• **REQUIRED ACTION**: Please tally the lines in the records that include the word "caller" and answer with the bare number.

- - -

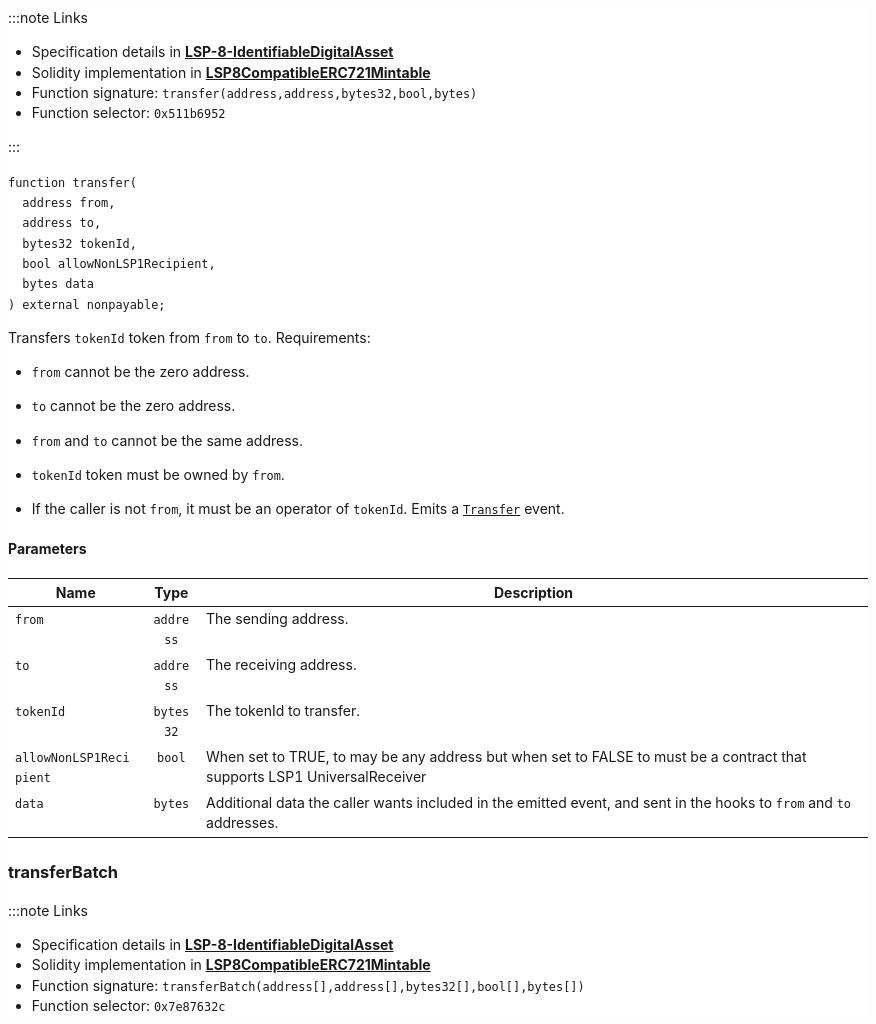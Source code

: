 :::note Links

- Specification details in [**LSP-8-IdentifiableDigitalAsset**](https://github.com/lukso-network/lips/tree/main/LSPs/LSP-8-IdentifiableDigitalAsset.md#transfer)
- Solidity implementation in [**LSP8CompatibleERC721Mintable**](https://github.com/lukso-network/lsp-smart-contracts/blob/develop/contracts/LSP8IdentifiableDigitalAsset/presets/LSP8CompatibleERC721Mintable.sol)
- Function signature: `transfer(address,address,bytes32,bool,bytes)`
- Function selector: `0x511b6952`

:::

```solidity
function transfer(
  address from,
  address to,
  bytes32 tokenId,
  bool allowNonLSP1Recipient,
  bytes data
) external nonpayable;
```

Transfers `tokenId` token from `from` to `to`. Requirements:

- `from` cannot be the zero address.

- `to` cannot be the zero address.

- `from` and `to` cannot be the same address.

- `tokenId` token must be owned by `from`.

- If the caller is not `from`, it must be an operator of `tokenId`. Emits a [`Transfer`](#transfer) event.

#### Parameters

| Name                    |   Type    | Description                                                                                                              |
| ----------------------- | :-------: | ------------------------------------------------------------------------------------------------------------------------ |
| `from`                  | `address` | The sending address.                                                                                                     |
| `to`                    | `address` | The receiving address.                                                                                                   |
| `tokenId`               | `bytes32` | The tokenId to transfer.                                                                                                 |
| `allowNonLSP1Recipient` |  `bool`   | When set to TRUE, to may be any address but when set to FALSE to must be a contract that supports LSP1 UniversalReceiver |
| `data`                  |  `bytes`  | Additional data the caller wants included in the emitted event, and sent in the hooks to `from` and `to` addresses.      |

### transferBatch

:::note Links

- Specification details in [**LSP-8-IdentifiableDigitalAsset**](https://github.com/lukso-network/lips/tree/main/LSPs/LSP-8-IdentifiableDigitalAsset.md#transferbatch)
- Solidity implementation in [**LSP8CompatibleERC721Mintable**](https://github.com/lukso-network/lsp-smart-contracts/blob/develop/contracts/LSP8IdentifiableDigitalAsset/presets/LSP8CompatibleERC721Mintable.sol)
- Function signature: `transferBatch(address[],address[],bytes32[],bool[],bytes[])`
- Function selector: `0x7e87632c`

- - -

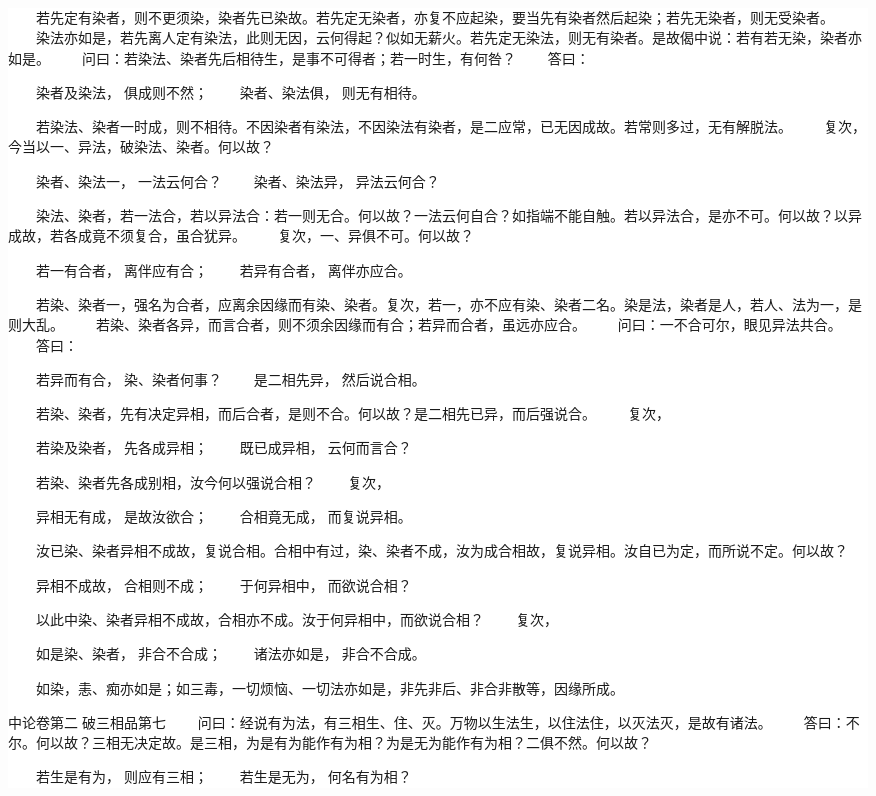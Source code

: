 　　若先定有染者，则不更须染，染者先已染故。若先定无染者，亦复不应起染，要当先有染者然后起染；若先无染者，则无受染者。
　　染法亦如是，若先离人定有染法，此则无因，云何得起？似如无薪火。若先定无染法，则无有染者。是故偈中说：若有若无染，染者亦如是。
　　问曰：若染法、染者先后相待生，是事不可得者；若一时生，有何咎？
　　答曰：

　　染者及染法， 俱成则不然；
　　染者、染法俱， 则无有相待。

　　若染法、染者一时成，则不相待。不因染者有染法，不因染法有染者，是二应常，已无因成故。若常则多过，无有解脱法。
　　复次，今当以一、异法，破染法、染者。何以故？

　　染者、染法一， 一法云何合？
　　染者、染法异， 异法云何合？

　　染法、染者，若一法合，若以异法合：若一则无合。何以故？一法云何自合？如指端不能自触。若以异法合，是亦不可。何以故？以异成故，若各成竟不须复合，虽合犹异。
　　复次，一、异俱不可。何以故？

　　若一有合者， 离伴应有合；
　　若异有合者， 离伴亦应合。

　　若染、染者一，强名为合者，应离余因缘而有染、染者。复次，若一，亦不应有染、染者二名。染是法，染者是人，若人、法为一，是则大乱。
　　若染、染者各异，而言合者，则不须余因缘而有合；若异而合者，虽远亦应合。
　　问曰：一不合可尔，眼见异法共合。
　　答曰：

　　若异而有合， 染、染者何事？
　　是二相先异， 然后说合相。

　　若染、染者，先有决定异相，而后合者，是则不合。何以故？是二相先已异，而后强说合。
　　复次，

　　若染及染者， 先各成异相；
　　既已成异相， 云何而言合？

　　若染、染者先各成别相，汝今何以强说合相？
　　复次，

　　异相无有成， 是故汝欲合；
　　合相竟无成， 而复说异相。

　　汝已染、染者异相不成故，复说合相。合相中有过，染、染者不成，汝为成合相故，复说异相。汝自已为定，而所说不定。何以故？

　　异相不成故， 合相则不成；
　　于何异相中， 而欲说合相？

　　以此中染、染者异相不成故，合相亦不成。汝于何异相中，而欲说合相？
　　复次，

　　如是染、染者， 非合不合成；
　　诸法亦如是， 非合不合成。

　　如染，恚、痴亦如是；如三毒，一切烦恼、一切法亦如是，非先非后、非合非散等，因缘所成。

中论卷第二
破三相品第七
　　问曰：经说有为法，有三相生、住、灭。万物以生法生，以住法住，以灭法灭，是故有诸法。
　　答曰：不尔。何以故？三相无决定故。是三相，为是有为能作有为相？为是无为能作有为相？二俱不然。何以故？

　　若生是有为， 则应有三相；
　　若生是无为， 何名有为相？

- - -

• **OUTPUT BELOW**: 2